日刊SPA! 2024年10月10日 15時54分

 2024年9月6日、白金高輪のライブスタジオ「SELENE b2」がまばゆい閃光に包まれた。この日行われたのは、4人組アイドルグループ「NEOアラモード」の「MEGA ALA ナイトフェスティバル」。各々のイメージカラーに身を包んだ彼女たちがステージに立つと、それは4輪の花にもみえた。
 同グループは、元宝塚歌劇団・千幸あき氏がオーディションによって選りすぐったメンバーで結成された。アイドルの可憐さにくわえ、ダンスのキレや演出の細やかさにも見応えを感じさせる本格派。わずか結成4ヶ月とは思えないその実力は、ファンの心を掴んで離さない。

 グリーンの衣装を纏ってパワフルに踊る姿が印象的な北村舞香さんは、医師としても働く。東京駅で人命救助を行っている動画が拡散され話題を呼んだため、ニュースで知った人も多いだろう。医師でアイドル。異色の二刀流を実現させた北村さんに話を聞いた。

◆「人命救助した日」はレッスン終わりだった

――人命救助の動画が拡散されたことで、多くの人が「自分があの場にいたらどうしていたかな?」と考えたことと思います。メディアでコメントを求められた北村さんが、「たとえあの場で救命行為ができなくても、状況を観察してくれる人がいることには意味がある」という趣旨のことをおっしゃっていたのが印象的でした。

北村舞香(以下、北村):あのときは、ちょうどNEOアラモードのレッスンが終わって帰宅するところでした。道の真ん中に倒れている人がいるのが見えたのですが、周囲の様子から「何かしないと」という雰囲気は伝わるものの、医療従事者がいる印象を受けませんでした。すぐに医師であることを伝えて、救命活動に移りました。

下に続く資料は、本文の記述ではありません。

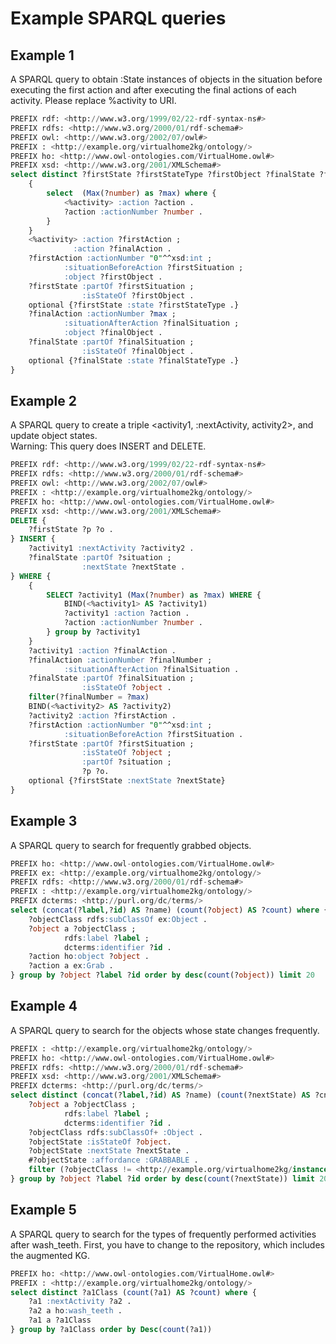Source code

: # Example SPARQL queries

## Example 1
A SPARQL query to obtain :State instances of objects in the situation before executing the first action and after executing the final actions of each activity. Please replace %activity to URI.

```sql
PREFIX rdf: <http://www.w3.org/1999/02/22-rdf-syntax-ns#>
PREFIX rdfs: <http://www.w3.org/2000/01/rdf-schema#>
PREFIX owl: <http://www.w3.org/2002/07/owl#>
PREFIX : <http://example.org/virtualhome2kg/ontology/>
PREFIX ho: <http://www.owl-ontologies.com/VirtualHome.owl#>
PREFIX xsd: <http://www.w3.org/2001/XMLSchema#>
select distinct ?firstState ?firstStateType ?firstObject ?finalState ?finalStateType ?finalObject where {
    {
        select  (Max(?number) as ?max) where {
            <%activity> :action ?action .
            ?action :actionNumber ?number .
        }
    }
    <%activity> :action ?firstAction ;
              :action ?finalAction .
    ?firstAction :actionNumber "0"^^xsd:int ;
            :situationBeforeAction ?firstSituation ;
            :object ?firstObject .
    ?firstState :partOf ?firstSituation ;
                :isStateOf ?firstObject .
    optional {?firstState :state ?firstStateType .}
    ?finalAction :actionNumber ?max ;
            :situationAfterAction ?finalSituation ;
            :object ?finalObject .
    ?finalState :partOf ?finalSituation ;
                :isStateOf ?finalObject .
    optional {?finalState :state ?finalStateType .}
}
```

## Example 2
A SPARQL query to create a triple &lt;activity1, :nextActivity, activity2&gt;, and update object states.  
Warning: This query does INSERT and DELETE.

```sql
PREFIX rdf: <http://www.w3.org/1999/02/22-rdf-syntax-ns#>
PREFIX rdfs: <http://www.w3.org/2000/01/rdf-schema#>
PREFIX owl: <http://www.w3.org/2002/07/owl#>
PREFIX : <http://example.org/virtualhome2kg/ontology/>
PREFIX ho: <http://www.owl-ontologies.com/VirtualHome.owl#>
PREFIX xsd: <http://www.w3.org/2001/XMLSchema#>
DELETE {
    ?firstState ?p ?o .
} INSERT { 
    ?activity1 :nextActivity ?activity2 .
    ?finalState :partOf ?situation ; 
                :nextState ?nextState .
} WHERE {
    {
        SELECT ?activity1 (Max(?number) as ?max) WHERE {
            BIND(<%activity1> AS ?activity1)
            ?activity1 :action ?action .
            ?action :actionNumber ?number .
        } group by ?activity1
    }
    ?activity1 :action ?finalAction .
    ?finalAction :actionNumber ?finalNumber ;
            :situationAfterAction ?finalSituation .
    ?finalState :partOf ?finalSituation ;
                :isStateOf ?object .
    filter(?finalNumber = ?max)
    BIND(<%activity2> AS ?activity2)
    ?activity2 :action ?firstAction .
    ?firstAction :actionNumber "0"^^xsd:int ;
            :situationBeforeAction ?firstSituation .
    ?firstState :partOf ?firstSituation ;
                :isStateOf ?object ;
                :partOf ?situation ;
                ?p ?o.
    optional {?firstState :nextState ?nextState}
}

```

## Example 3

A SPARQL query to search for frequently grabbed objects.
```sql
PREFIX ho: <http://www.owl-ontologies.com/VirtualHome.owl#>
PREFIX ex: <http://example.org/virtualhome2kg/ontology/>
PREFIX rdfs: <http://www.w3.org/2000/01/rdf-schema#>
PREFIX : <http://example.org/virtualhome2kg/ontology/>
PREFIX dcterms: <http://purl.org/dc/terms/>
select (concat(?label,?id) AS ?name) (count(?object) AS ?count) where { 
	?objectClass rdfs:subClassOf ex:Object .
    ?object a ?objectClass ;
            rdfs:label ?label ; 
            dcterms:identifier ?id .
    ?action ho:object ?object .
    ?action a ex:Grab .
} group by ?object ?label ?id order by desc(count(?object)) limit 20
``` 

## Example 4

A SPARQL query to search for the objects whose state changes frequently.
```sql
PREFIX : <http://example.org/virtualhome2kg/ontology/>
PREFIX ho: <http://www.owl-ontologies.com/VirtualHome.owl#>
PREFIX rdfs: <http://www.w3.org/2000/01/rdf-schema#>
PREFIX xsd: <http://www.w3.org/2001/XMLSchema#>
PREFIX dcterms: <http://purl.org/dc/terms/>
select distinct (concat(?label,?id) AS ?name) (count(?nextState) AS ?cnt) where {
    ?object a ?objectClass ;
            rdfs:label ?label ;
            dcterms:identifier ?id .
    ?objectClass rdfs:subClassOf+ :Object .
    ?objectState :isStateOf ?object.
    ?objectState :nextState ?nextState .
    #?objectState :affordance :GRABBABLE .
    filter (?objectClass != <http://example.org/virtualhome2kg/instance/character>)
} group by ?object ?label ?id order by desc(count(?nextState)) limit 20

```

## Example 5

A SPARQL query to search for the types of frequently performed activities after wash_teeth. First, you have to change to the repository, which includes the augmented KG.
```sql
PREFIX ho: <http://www.owl-ontologies.com/VirtualHome.owl#>
PREFIX : <http://example.org/virtualhome2kg/ontology/>
select distinct ?a1Class (count(?a1) AS ?count) where { 
	?a1 :nextActivity ?a2 .
    ?a2 a ho:wash_teeth .
    ?a1 a ?a1Class
} group by ?a1Class order by Desc(count(?a1))
```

 おっしゃる通りで、たとえその場で救命行為ができなくても、それぞれの人たちが現場を見てくれることは重要な意味があります。患者さんの様子がどうであったかを教えてくださることは、その後の治療選択にも生かされる場合があるからです。

◆医療の世界とアイドルの世界、共通しているのは…

――飛躍するかもしれませんが、「目立つ動きをしていない人にも一定の役割がある」というのは、社会においても同じかもしれませんね。

北村:はい、私もそのように考えています。医師の仕事について言えば、日頃患者さんと接してさまざまなケアをしてくれる看護師さんたち、薬剤についての知識が豊富な薬剤師さんたち、庶務を一手に引き受けてくれる医療事務の方々など、さまざまな医療スタッフの方々がいなければ医師の腕がどれほどよくても医療は成立しません。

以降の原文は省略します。